S’appliquera ou ne s’appliquera pas ? Pour protéger les mineurs, le parlement a voté en 2020 la création d’un dispositif forçant les sites X à contrôler l’âge de leur public. Ce texte, détaillé par un décret d’application d’octobre 2021, permet à quiconque de saisir le président de l’Autorité de régulation de la communication audiovisuelle et numérique (Arcom) afin que les éditeurs soient enjoints à corriger le tir dans les 15 jours. Sinon ? Les plateformes risquent une procédure judiciaire de blocage chez les principaux fournisseurs d’accès à Internet (FAI). Mais cette menace pourrait ne jamais être mise à exécution. Jamais la justice n’a pris une telle décision pour l’instant et les sites X multiplient les actions pour tuer cette législation dans l’œuf. Dernière en date, Xnxx et XVideos, deux acteurs tchèques, ont réclamé devant le Conseil d’État l’annulation pure et simple du décret d’application. Saisie le 7 février 2022, la haute juridiction administrative s’apprête à rendre son arrêt dans les semaines à venir, a appris l’Informé.

Bientôt inscrite au programme de la section du contentieux d’ici la fin de l’année, sa décision est très attendue. De son résultat dépend le sort de cinq sites pornos très populaires (Xnxx, Xvideos, PornHub, Tukif et XHamster) : le président de l’Arcom en a demandé blocage devant le tribunal judiciaire, mais la juridiction parisienne a préféré reporter sa décision, attendant que le Conseil d’État tranche la question de la légalité du décret. Plus largement, élus, associations et industriels du porno piaffent de savoir si oui ou non, le dispositif imaginé par l’exécutif pourra s’appliquer.

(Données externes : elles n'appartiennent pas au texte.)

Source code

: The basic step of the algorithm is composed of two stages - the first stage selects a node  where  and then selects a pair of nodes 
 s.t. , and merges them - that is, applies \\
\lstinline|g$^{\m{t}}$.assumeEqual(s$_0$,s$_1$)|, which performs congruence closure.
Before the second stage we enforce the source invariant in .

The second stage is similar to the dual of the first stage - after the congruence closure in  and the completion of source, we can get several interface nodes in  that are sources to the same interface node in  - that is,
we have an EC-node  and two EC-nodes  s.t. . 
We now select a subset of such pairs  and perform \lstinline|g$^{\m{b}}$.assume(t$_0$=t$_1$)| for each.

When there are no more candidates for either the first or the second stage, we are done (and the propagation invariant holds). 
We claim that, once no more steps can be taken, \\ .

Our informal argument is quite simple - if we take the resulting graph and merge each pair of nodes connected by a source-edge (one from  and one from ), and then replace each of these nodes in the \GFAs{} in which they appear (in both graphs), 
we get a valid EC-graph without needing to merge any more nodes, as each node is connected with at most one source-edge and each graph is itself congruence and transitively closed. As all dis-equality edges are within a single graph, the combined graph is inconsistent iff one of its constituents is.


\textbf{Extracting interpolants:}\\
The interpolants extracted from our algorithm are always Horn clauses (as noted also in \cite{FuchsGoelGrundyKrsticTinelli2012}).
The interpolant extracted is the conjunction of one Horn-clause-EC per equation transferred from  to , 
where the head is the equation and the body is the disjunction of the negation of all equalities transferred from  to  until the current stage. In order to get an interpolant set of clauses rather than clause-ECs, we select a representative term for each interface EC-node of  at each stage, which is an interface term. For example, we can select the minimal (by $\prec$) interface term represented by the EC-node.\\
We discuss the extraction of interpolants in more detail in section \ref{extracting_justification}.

Contactée par l’Informé, la sénatrice Marie Mercier, auteure en 2020 de l’amendement organisant ces procédures de blocage, dénonce des retards à répétition : le recours a été enregistré au Conseil d’État depuis près de deux ans maintenant, alors que le gouvernement avait lui-même attendu 14 longs mois avant de publier au Journal officiel le décret attaqué ! Selon nos informations, ce délai de traitement est lié à d’épineuses questions de coordination avec la jurisprudence de la Cour de justice de l’Union européenne. L’un des points de crispation concerne la phase dite de notification. Lorsqu’un État membre comme la France entend imposer des obligations à des éditeurs installés dans d’autres États européens, il doit respecter toute une série de règles. D’abord, informer Bruxelles qui dispose d’un délai de trois mois pour en ausculter la conformité avec le droit de l’Union (le délai de « statu quo », dans le jargon). Ensuite, avant de mettre en œuvre spécifiquement ce cadre, l’Arcom doit contacter son homologue dans l’État membre où est installé le site X pour l’inviter à prendre lui-même les mesures correctives. Et ce n’est que dans l’hypothèse où ses actions sont insuffisantes que la France peut agir directement, sachant qu’elle doit une nouvelle fois notifier sa décision à venir à la Commission et aux États membres concernés. Les sites X estiment, devant la justice, que ces règles n’ont pas été respectées. Pire, le décret français porterait une atteinte disproportionnée à la liberté d’expression, au principe de sécurité juridique et à la liberté d’entreprendre, faute notamment de préciser comment doit s’opérer le contrôle d’âge.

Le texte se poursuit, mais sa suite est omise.